King Krule didn’t stray too far from his standard setlist of recent material during Tuesday night’s show, kicking things off with back-to-back album cuts “Has This Hit?” and “Ceiling”. While he didn’t play any of his newest post-album singles, he did perform a few songs from his debut EP including “Bleak Blake”, “Noose of Jah City”, and “Portrait in Black and Blue”, which he saved for the encore.

The crowd was jittering through the jazzy LP standout “A Lizard State”, an update from his early Zoo Kid demos. He introduced the track by saying, “This song is about reptiles,” and led his three-piece backing band through a flawless false ending while he took a swig from his water bottle.

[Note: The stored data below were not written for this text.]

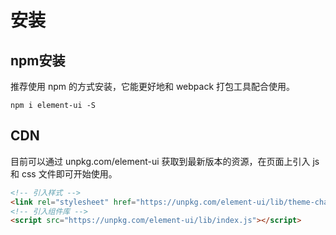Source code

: 
# 安装

## npm安装

推荐使用 npm 的方式安装，它能更好地和 webpack 打包工具配合使用。

```
npm i element-ui -S
```

## CDN
目前可以通过 unpkg.com/element-ui 获取到最新版本的资源，在页面上引入 js 和 css 文件即可开始使用。

``` html
<!-- 引入样式 -->
<link rel="stylesheet" href="https://unpkg.com/element-ui/lib/theme-chalk/index.css">
<!-- 引入组件库 -->
<script src="https://unpkg.com/element-ui/lib/index.js"></script>
```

While Mr. Marshall spent most of his set showcasing his dexterous guitar skills, he occasionally opted to hold the mic in his hand and deliver his vocals in a more confrontational fashion, almost adopting the role of a young hip-hop performer.

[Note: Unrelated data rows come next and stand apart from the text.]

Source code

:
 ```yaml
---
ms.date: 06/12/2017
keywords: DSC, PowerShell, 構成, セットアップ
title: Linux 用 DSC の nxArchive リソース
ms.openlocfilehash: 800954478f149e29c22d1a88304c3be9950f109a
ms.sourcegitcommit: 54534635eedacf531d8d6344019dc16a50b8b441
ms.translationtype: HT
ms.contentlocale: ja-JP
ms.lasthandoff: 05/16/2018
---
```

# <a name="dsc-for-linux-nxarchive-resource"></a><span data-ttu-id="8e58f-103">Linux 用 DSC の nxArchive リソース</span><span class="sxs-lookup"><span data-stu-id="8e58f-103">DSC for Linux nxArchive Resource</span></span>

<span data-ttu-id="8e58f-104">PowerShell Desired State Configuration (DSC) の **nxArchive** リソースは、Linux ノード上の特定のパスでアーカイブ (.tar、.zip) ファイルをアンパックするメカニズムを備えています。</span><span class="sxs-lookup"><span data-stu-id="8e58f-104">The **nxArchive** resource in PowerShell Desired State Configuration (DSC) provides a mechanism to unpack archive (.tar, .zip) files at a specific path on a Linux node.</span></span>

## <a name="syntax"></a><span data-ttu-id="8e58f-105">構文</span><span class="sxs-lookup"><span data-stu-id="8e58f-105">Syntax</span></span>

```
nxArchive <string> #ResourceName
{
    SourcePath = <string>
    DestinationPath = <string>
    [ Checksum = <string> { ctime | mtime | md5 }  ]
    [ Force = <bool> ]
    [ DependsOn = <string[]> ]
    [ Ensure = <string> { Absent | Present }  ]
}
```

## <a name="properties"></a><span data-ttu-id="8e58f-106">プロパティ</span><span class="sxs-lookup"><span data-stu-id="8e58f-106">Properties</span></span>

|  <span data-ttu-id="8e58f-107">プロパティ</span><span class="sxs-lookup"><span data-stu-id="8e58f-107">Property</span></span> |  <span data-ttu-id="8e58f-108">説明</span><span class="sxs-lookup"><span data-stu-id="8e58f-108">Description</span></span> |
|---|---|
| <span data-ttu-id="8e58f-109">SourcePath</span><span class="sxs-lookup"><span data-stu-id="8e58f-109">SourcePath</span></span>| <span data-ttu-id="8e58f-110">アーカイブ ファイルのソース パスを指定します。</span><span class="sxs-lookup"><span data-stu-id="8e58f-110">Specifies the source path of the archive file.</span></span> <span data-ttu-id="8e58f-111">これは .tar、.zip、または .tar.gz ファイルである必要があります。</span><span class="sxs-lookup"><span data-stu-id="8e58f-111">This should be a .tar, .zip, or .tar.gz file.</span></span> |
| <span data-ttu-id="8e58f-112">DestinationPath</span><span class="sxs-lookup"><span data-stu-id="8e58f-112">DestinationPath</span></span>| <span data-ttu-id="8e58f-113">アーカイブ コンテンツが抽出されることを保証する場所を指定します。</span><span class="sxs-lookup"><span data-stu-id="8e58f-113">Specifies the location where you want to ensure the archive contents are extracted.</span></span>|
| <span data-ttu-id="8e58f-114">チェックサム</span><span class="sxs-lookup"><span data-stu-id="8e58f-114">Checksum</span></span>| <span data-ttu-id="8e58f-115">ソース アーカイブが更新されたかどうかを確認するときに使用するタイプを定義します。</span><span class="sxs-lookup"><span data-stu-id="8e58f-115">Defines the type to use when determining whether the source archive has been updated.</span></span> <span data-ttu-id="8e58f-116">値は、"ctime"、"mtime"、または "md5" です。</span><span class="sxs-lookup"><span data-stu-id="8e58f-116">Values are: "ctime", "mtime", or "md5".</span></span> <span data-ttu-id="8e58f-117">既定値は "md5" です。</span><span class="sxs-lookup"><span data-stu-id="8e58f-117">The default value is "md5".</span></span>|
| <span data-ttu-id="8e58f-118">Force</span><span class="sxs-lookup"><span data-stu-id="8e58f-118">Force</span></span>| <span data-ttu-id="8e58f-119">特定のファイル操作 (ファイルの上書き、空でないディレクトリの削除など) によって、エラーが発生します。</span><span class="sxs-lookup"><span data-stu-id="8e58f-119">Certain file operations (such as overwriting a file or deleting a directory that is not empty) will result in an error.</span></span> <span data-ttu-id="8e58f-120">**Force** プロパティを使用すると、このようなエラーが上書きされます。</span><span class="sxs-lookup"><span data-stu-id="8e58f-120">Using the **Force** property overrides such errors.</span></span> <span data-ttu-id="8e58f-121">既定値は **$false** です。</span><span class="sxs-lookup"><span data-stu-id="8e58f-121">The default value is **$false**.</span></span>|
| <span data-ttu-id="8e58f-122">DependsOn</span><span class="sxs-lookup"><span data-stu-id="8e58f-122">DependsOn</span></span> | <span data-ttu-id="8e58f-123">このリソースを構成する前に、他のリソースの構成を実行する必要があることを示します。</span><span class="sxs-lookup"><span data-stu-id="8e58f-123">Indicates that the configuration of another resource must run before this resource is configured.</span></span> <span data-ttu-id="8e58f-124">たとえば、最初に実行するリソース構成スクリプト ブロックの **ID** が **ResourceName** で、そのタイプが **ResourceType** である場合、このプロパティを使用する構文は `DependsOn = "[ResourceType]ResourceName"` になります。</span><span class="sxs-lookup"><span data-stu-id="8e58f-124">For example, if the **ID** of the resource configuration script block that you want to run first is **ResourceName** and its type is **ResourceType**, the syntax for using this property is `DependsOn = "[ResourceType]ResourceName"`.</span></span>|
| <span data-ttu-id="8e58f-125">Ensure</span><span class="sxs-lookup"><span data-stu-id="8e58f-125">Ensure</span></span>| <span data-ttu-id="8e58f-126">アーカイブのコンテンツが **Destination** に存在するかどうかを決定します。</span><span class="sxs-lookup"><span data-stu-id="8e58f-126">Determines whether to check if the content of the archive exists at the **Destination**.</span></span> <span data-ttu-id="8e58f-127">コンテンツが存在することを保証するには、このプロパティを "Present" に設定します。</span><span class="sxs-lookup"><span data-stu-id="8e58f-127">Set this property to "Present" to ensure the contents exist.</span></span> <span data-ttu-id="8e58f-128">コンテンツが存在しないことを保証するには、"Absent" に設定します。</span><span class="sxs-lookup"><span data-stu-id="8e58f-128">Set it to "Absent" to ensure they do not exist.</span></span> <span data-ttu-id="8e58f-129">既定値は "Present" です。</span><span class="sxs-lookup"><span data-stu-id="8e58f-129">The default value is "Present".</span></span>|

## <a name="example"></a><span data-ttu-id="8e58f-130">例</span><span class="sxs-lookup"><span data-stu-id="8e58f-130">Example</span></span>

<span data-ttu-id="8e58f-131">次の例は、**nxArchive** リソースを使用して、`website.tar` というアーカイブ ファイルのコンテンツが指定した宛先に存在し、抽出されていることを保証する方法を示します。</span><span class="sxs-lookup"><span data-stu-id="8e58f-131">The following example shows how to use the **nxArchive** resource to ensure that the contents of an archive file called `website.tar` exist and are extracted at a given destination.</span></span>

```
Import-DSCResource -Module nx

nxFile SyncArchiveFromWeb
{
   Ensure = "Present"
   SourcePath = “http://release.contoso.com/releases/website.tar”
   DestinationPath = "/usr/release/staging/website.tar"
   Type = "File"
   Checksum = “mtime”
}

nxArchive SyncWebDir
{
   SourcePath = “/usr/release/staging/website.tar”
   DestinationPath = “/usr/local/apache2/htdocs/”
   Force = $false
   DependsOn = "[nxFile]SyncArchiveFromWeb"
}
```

The only thing on stage redder than Archie’s hair was a Nord Electro 3 keyboard that was prominently displayed in front. It was only utilized on one occasion, when Archie sat down to play keys on album centerpiece “Cementality”. He followed that up with an updated rendition of “Rock Bottom”, and concluded with back-to-back crowd-pleasers “Easy Easy” and “Out Getting Ribs”.

TOPS replaced Willis Earl Beal, who was originally scheduled as the Tuesday night opener. The Montreal guitar pop band played mostly unreleased songs, with a handful of offerings from their Tender Opposites debut. While the Canadian quartet did not disappoint, King Krule was most definitely the star of the evening, and quite possibly a highlight of the entire year. While you can’t always make out every word he’s saying, King Krule never sheds an ounce of intensity in his delivery. Even if you missed both of his San Francisco shows, it is impossible to turn a blind eye to this rising, albeit unlikely star.